[EXERCISE AIM] Give back the data in full, with every line exact.

◇ ◇ ◇ ◇ ◇

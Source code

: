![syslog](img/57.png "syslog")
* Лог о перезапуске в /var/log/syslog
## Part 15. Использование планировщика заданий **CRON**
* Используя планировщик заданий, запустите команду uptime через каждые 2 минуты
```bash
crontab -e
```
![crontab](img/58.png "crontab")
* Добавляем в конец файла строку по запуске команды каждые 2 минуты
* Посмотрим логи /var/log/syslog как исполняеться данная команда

◇ ◇ ◇ ◇ ◇

[EXERCISE SOLUTION]
Source code

:![syslog](img/57.png "syslog")
* Лог о перезапуске в /var/log/syslog
## Part 15. Использование планировщика заданий **CRON**
* Используя планировщик заданий, запустите команду uptime через каждые 2 минуты
```bash
crontab -e
```
![crontab](img/58.png "crontab")
* Добавляем в конец файла строку по запуске команды каждые 2 минуты
* Посмотрим логи /var/log/syslog как исполняеться данная команда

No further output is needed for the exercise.